WASHINGTON — For thousands of newborns born in and around Boston; San Francisco; Kansas City, Missouri; and North Carolina over the next several years, a full genomic sequencing may be among the medical tests conducted in the first days of baby’s life.
The procedure is anything but routine. But $20 million in grants announced by the National Institutes of Health will help decide whether such genomic analysis should be among the routine screenings conducted on all newborns.

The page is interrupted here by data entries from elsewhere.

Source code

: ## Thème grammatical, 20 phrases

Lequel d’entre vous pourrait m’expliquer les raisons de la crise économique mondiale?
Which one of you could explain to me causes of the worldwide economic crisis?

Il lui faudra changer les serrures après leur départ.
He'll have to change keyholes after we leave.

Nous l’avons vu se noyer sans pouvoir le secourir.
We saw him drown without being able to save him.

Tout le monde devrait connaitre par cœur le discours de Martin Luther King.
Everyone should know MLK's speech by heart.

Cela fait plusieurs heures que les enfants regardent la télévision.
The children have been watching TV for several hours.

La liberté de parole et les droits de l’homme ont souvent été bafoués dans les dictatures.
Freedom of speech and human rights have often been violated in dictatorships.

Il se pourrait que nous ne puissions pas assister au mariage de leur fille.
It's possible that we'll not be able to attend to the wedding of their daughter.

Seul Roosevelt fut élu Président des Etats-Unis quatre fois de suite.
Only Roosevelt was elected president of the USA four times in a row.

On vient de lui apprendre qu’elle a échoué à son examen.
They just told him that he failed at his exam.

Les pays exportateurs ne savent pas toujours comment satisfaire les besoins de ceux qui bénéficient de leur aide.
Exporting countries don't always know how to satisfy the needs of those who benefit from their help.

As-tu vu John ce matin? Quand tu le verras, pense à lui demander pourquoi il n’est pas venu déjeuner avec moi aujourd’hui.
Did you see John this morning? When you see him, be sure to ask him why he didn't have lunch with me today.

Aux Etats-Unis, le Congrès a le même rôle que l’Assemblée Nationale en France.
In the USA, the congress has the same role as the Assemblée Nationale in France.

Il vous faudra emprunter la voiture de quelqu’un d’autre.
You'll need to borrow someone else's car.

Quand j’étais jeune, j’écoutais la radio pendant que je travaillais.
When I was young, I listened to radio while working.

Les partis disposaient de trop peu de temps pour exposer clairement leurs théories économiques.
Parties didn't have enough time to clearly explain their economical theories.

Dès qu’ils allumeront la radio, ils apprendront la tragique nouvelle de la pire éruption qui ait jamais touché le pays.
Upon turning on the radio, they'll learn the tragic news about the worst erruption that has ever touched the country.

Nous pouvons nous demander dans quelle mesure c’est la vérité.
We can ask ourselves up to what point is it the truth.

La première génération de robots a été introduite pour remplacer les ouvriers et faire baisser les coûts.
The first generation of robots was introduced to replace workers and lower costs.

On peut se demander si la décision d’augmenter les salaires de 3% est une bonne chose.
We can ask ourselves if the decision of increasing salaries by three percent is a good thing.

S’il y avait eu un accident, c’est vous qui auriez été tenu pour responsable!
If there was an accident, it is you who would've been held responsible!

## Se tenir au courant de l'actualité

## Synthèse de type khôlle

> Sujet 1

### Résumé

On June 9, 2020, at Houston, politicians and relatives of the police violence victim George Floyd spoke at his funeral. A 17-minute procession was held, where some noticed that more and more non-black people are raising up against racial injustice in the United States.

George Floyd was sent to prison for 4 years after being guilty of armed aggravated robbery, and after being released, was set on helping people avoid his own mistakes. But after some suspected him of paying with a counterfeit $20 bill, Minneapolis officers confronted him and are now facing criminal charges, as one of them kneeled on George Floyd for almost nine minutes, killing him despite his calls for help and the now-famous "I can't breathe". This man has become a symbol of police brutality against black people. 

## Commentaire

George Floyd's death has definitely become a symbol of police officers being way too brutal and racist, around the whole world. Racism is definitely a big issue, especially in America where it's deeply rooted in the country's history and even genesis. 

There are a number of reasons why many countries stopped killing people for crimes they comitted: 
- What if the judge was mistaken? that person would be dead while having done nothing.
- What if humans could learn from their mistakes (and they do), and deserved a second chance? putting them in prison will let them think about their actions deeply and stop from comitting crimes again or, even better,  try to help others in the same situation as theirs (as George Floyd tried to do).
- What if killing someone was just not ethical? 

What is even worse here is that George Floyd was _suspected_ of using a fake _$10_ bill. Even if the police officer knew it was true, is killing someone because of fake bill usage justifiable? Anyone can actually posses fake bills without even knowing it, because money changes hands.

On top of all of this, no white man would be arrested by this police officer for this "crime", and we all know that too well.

At issue in the studies to be undertaken are questions of health, efficiency, privacy and ethics, as well as more emotional issues of parent-child attachment. Will having information on a baby’s distant future health vulnerabilities make a difference in the kinds of medical treatments he or she gets, or on the ways his or her parents feed or care for him or her? When genomic analysis picks up on a genetic disorder or an inherited disease likely to crop up early, will even earlier interventions make a difference? Will physicians, parents and, ultimately, the children, understand the significance (or the lack thereof) of the information they now have?
Some of the concerns to be tested are more practical: Will a child get speedier and better treatment when adverse — or positive — reactions to certain drugs can be predicted? Can smaller genomic panels — those that sequence only the 2 percent of DNA made up of genes known to code for proteins in the body-offer the same wealth of usable information more cheaply?